Team:Austin UTexas/Project/Problem


Problem: Genetic Instability




Background


One of the major issue facing genetic engineering is the overall longevity of genetic devices once inserted into organisms. An organism can be modified, but that does not ensure that the modification will last. Subsequent generations of modified organisms often lose or “break” the genetic device through mutations. Mutations that cause the inactivation of a plasmid or an inserted device decrease the metabolic load of that organism and allow the mutant and its descendants to replicate and grow faster than the originally modified organism, allowing the “broken” mutant to overtake a population. Previous research has determined several factors that contribute to the breaking of genetic devices. A major source is the level of expression and overall metabolic cost of the genetic insert to the organism. Strongly expressed devices will break faster than lower levels of expression; furthermore, a genetic device that leads to a more complex and resource costly protein is more prone to breakage. Another major factor that contributes to generational stability is sequence repeats and homology in the sequence of the genetic device. If a particular sequence contains many short sequence repeats or even large, similar regions, then that sequence risks instability in later generations.



Project and Motivation


The stability of the sequence is the focus of our research over the course of the summer. We wish to identify sequences that contribute to the relative instability of genetic devices so they can be used to predict device longevity, as well as be taken into account when creating and modifying such devices. In the spring of 2015, E. coli was transformed using various fluorescent genes and monitored for breakage, with varying results depending on the plasmid used. Three plasmids were selected from the spring experiment to be used. All three plasmids used the pSB1C3 backbone and the vector BioBrick BBa_K608006, composed of a medium promoter (J23110) and medium ribosome binding site (B0032). Each plasmid then differed by the fluorescent protein used: Yellow fluorescent protein (BBa_K592101), Super-folder Yellow fluorescent protein (BBa_K864100), and Engineered Yellow fluorescence protein (BBa_E0030). The YFP plasmid was to shown, during the spring, was shown to accumulate various insertions and deletions in the YFP gene that would lead to its breakage. The Super-folder YFP plasmid was broken by a large insertion after the promoter sequence that led the breakdown of expression. Finally, the engineered-YFP gene, which was codon optimized from the original YFP sequence, did not accumulate mutations or break over the course of ten days.

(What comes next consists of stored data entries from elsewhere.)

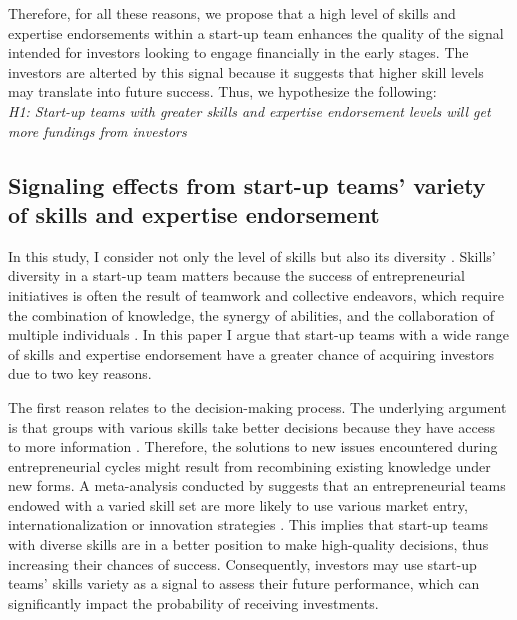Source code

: \documentclass[12pt]{article}
\begin{document}
Therefore, for all these reasons, we propose that a high level of skills and expertise endorsements within a start-up team enhances the quality of the signal intended for investors looking to engage financially in the early stages. The investors are alterted by this signal because it suggests that higher skill levels may translate into future success. Thus, we hypothesize the following: \\

\noindent \textit{H1: Start-up teams with greater skills and expertise endorsement levels will get more fundings from investors}

\subsection{Signaling effects from start-up teams' variety of skills and expertise endorsement}


In this study, I consider not only the level of skills but also its diversity \citep{harrison2007s}. Skills' diversity in a start-up team matters because the success of entrepreneurial initiatives is often the result of teamwork and collective endeavors, which require the combination of knowledge, the synergy of abilities, and the collaboration of multiple individuals \citep{klotz2014new}. In this paper I argue that start-up teams with a wide range of skills and expertise endorsement have a greater chance of acquiring investors due to two key reasons.

The first reason relates to the decision-making process. The underlying argument is that groups with various skills take better decisions because they have access to more information \citep{hong2001problem}. Therefore, the solutions to new issues encountered during entrepreneurial cycles might result from recombining existing knowledge under new forms. A meta-analysis conducted by \citet{jin2017entrepreneurial} suggests that an entrepreneurial teams endowed with a varied skill set are more likely to use various market entry, internationalization or innovation strategies \citep{boeker1989strategic}. This implies that start-up teams with diverse skills are in a better position to make high-quality decisions, thus increasing their chances of success. Consequently, investors may use start-up teams' skills variety as a signal to assess their future performance, which can significantly impact the probability of receiving investments.
\end{document}
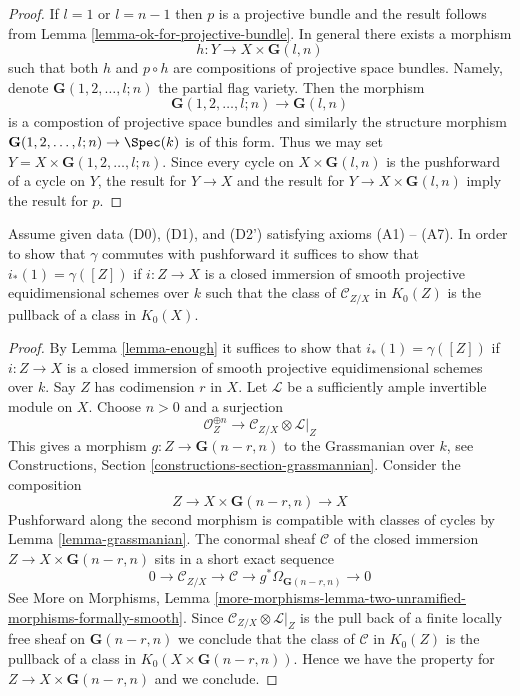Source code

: \begin{proof}
If $l = 1$ or $l = n - 1$ then $p$ is a projective bundle and
the result follows from Lemma \ref{lemma-ok-for-projective-bundle}.
In general there exists a morphism
$$
h : Y \to X \times \mathbf{G}(l, n)
$$
such that both $h$ and $p \circ h$ are compositions of projective
space bundles. Namely, denote $\mathbf{G}(1, 2, \ldots, l; n)$
the partial flag variety. Then the morphism
$$
\mathbf{G}(1, 2, \ldots, l; n) \to \mathbf{G}(l, n)
$$
is a compostion of projective space bundles and similarly the
structure morphism $\mathbf{G}(1, 2, \ldots, l; n) \to \Spec(k)$
is of this form. Thus we may set $Y = X \times \mathbf{G}(1, 2, \ldots, l; n)$.
Since every cycle on $X \times \mathbf{G}(l, n)$ is the pushforward of
a cycle on $Y$, the result for $Y \to X$ and the result for
$Y \to X \times \mathbf{G}(l, n)$ imply the result for $p$.
\end{proof}

\begin{lemma}
\label{lemma-enough-better}
Assume given data (D0), (D1), and (D2') satisfying axioms (A1) -- (A7).
In order to show that $\gamma$ commutes with pushforward it suffices
to show that $i_*(1) = \gamma([Z])$ if $i : Z \to X$ is a closed
immersion of smooth projective equidimensional schemes over $k$
such that the class of $\mathcal{C}_{Z/X}$ in $K_0(Z)$ is the
pullback of a class in $K_0(X)$.
\end{lemma}

\begin{proof}
By Lemma \ref{lemma-enough} it suffices to show that $i_*(1) = \gamma([Z])$
if $i : Z \to X$ is a closed immersion of smooth projective equidimensional
schemes over $k$. Say $Z$ has codimension $r$ in $X$.
Let $\mathcal{L}$ be a sufficiently ample invertible module on $X$.
Choose $n > 0$ and a surjection
$$
\mathcal{O}_Z^{\oplus n} \to \mathcal{C}_{Z/X} \otimes \mathcal{L}|_Z
$$
This gives a morphism $g : Z \to \mathbf{G}(n - r, n)$
to the Grassmanian over $k$, see
Constructions, Section \ref{constructions-section-grassmannian}.
Consider the composition
$$
Z \to X \times \mathbf{G}(n - r, n) \to X
$$
Pushforward along the second morphism is compatible with classes
of cycles by Lemma \ref{lemma-grassmanian}. The conormal sheaf $\mathcal{C}$
of the closed immersion $Z \to X \times \mathbf{G}(n - r, n)$ sits in
a short exact sequence
$$
0 \to \mathcal{C}_{Z/X} \to \mathcal{C} \to
g^*\Omega_{\mathbf{G}(n - r, n)} \to 0
$$
See More on Morphisms, Lemma
\ref{more-morphisms-lemma-two-unramified-morphisms-formally-smooth}.
Since $\mathcal{C}_{Z/X} \otimes \mathcal{L}|_Z$ is the pull
back of a finite locally free sheaf on $\mathbf{G}(n - r, n)$
we conclude that the class of $\mathcal{C}$ in $K_0(Z)$
is the pullback of a class in $K_0(X \times \mathbf{G}(n - r, n))$.
Hence we have the property for $Z \to X \times \mathbf{G}(n - r, n)$
and we conclude.
\end{proof}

Over the summer, these three plasmids were used to transform four strains of bacteria (Top-10, MDS-42, BL-21 (DE3), BW-25113). Growing these transformed strains in culture and monitoring their fluorescence and stability will hopefully elucidate more regarding patterns in the sequences that contribute to the instability of genetic devices. Understanding this could lead to more stable devices and thus could increase the longevity of genetically modified organisms.